The ADL guidelines urge congregations to take security seriously, but not to panic. "Security consciousness is a necessity for leaders and members of community institutions," says the introduction, "yet the subject and the specific steps entailed should be approached in a spirit of calm and professionalism, not alarm or panic."
Meanwhile, as gunfire struck a mosque in Texas and police broke up an angry march toward another mosque in Chicago, the ADL and other organizations tried to prevent a possible outbreak of violence directed at Muslims. Within days of the attack, major Jewish organizations released statements emphasizing the need to remain calm and not blame Muslims for the acts of terrorists.
Clergy sensed some danger, they said, at a meeting last Wednesday of the Los Angeles Council of Religious Leaders -- which had been scheduled prior to the attacks.

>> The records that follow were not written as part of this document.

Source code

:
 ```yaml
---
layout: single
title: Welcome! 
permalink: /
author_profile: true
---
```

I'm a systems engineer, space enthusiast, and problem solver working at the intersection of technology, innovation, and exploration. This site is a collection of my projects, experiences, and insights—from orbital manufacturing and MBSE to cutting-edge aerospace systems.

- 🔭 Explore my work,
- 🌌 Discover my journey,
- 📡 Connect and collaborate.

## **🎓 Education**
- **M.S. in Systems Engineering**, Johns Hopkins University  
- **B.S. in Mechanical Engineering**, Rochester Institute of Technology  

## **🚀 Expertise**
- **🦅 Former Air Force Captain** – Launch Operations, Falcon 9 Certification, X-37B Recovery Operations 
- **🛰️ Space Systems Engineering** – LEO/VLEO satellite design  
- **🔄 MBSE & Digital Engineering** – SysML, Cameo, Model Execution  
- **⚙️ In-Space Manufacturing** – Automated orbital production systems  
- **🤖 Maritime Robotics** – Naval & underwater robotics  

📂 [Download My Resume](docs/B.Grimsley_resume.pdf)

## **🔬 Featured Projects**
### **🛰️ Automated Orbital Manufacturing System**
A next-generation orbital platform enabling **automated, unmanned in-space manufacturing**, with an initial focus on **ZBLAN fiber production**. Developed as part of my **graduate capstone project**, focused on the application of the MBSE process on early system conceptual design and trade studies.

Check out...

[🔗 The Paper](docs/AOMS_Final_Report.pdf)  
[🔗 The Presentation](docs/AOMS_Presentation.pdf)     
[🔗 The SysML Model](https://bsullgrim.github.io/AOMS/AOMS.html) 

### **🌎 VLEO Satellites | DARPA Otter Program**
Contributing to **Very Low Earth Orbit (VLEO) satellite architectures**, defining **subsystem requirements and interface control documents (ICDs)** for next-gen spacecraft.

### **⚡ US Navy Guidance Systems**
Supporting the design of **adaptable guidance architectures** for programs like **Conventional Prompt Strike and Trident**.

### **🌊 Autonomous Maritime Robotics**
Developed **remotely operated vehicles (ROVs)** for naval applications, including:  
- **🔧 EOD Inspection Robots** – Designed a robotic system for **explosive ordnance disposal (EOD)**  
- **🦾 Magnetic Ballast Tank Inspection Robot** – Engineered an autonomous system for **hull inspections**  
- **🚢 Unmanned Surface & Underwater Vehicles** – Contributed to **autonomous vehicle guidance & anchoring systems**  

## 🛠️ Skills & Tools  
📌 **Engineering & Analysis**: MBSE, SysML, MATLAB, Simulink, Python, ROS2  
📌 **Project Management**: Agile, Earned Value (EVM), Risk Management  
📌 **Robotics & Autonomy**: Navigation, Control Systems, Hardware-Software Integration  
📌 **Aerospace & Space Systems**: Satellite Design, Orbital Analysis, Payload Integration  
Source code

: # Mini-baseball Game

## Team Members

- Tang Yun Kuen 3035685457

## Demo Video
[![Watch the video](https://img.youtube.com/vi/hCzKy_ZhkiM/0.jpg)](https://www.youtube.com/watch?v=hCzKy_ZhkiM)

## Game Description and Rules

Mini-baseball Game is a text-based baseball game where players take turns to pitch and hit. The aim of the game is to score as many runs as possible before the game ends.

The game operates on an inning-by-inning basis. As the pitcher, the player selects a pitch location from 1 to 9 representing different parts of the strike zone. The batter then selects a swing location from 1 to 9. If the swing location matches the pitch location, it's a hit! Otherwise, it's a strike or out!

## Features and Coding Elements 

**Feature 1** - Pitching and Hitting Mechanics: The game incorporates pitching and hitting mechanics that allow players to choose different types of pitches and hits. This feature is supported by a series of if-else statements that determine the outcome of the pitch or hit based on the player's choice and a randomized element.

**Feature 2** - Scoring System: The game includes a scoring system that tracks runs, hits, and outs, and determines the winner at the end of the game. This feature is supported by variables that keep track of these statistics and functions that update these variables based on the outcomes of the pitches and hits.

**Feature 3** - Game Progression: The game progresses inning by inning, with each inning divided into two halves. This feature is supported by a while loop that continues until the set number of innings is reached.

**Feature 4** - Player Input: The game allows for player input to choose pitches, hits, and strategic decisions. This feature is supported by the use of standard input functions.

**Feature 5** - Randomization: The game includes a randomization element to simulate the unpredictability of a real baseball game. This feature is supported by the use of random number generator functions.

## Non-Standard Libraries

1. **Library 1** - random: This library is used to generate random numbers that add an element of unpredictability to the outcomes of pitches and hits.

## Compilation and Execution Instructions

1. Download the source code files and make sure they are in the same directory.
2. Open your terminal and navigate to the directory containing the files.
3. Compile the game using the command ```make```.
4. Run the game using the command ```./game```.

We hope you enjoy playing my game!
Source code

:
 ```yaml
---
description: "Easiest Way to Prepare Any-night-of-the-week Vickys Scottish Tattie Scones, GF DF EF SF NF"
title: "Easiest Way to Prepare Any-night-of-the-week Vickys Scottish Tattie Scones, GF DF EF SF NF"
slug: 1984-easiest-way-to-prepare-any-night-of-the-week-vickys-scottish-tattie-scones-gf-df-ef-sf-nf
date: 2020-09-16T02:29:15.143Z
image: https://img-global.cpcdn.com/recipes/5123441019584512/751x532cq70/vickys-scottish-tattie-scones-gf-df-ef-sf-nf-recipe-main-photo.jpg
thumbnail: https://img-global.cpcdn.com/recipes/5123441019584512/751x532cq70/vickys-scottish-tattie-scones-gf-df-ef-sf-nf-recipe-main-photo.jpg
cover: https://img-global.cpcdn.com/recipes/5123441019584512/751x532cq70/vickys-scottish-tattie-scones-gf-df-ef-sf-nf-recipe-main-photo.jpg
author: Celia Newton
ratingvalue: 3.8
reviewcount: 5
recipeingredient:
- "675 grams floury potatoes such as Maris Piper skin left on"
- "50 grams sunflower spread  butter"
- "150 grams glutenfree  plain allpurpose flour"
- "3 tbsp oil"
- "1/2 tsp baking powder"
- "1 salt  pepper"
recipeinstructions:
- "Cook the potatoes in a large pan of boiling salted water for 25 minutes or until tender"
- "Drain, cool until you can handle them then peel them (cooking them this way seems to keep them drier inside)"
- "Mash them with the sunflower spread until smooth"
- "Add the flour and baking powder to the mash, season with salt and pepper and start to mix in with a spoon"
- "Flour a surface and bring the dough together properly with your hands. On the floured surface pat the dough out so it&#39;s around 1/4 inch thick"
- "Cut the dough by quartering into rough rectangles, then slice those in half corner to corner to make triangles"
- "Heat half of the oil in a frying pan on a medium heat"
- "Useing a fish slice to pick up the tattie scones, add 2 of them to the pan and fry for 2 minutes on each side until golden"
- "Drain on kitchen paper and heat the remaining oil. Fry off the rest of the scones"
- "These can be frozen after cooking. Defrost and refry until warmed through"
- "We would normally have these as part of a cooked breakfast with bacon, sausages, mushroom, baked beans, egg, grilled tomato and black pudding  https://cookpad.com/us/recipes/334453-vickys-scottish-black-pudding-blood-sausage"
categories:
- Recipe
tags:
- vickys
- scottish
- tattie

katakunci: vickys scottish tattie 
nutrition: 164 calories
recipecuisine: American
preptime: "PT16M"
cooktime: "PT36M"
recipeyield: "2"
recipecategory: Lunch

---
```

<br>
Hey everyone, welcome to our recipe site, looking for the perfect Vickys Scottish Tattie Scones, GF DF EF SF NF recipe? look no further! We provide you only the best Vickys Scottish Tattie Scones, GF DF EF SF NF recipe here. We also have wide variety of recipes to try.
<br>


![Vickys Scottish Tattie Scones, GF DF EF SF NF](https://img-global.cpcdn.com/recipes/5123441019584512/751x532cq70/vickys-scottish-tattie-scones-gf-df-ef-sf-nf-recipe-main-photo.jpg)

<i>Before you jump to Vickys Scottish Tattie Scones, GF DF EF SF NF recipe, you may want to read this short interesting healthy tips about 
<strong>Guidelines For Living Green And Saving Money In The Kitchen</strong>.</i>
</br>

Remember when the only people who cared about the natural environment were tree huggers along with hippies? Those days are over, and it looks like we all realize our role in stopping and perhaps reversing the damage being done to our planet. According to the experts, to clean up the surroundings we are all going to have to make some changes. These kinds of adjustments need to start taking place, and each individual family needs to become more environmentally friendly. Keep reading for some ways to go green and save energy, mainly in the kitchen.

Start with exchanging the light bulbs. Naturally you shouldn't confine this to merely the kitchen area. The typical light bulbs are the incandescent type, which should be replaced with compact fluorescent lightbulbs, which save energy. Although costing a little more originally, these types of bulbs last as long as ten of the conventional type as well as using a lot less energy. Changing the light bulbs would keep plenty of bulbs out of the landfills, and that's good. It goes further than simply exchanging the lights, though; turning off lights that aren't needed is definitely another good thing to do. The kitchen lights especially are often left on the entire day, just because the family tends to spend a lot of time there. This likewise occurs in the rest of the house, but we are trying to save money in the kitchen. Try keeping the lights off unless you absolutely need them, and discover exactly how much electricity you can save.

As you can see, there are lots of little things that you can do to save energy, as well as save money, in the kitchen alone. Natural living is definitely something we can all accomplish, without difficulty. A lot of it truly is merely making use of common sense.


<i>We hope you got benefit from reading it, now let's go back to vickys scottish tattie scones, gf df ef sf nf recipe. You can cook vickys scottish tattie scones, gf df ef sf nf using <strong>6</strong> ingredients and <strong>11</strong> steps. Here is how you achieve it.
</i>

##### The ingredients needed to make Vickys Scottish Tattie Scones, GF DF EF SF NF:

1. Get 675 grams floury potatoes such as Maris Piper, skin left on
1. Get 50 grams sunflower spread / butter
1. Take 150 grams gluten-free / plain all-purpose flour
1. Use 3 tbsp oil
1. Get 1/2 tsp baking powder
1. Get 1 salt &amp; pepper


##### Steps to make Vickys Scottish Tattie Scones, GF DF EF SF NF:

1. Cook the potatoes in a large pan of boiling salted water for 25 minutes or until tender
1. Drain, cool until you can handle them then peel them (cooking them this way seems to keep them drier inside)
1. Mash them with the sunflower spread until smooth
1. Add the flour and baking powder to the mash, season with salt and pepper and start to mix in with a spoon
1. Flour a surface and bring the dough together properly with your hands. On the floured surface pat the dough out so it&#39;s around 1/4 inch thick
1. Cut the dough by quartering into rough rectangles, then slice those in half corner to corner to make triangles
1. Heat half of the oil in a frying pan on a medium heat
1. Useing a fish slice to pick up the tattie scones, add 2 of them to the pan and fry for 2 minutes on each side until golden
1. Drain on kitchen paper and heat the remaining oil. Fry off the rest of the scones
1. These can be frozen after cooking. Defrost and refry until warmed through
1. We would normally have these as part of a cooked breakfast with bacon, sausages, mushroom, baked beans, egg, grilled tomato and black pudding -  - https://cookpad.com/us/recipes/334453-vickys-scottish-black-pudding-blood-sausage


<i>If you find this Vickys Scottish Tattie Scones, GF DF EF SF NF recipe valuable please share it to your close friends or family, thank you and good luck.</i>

They called upon the citizens of Los Angeles to "pledge to refrain from stereotyping, demonizing and divisive rhetoric."
Rabbi Marvin Hier of the Simon Wiesenthal Center also spoke of the vital distinction between the perpetrators and Arabs and Muslims in America. "As we mourn our tremendous losses, let us not be tempted to stereotype innocent people merely because of the religion they practice," Hier said. "This is a war against terrorism, not Islam."
Also disturbed by the threat of anti-Arab or anti-Muslim violence were local Muslims, who received threats throughout the week.
At the Islamic Society of Orange County, administrator Fawad Yacoob took notice of a mounting anger directed at Arab Americans and Muslims. "We have heard of incidents of attacks," he said, "Here in Southern California, security has been a major concern."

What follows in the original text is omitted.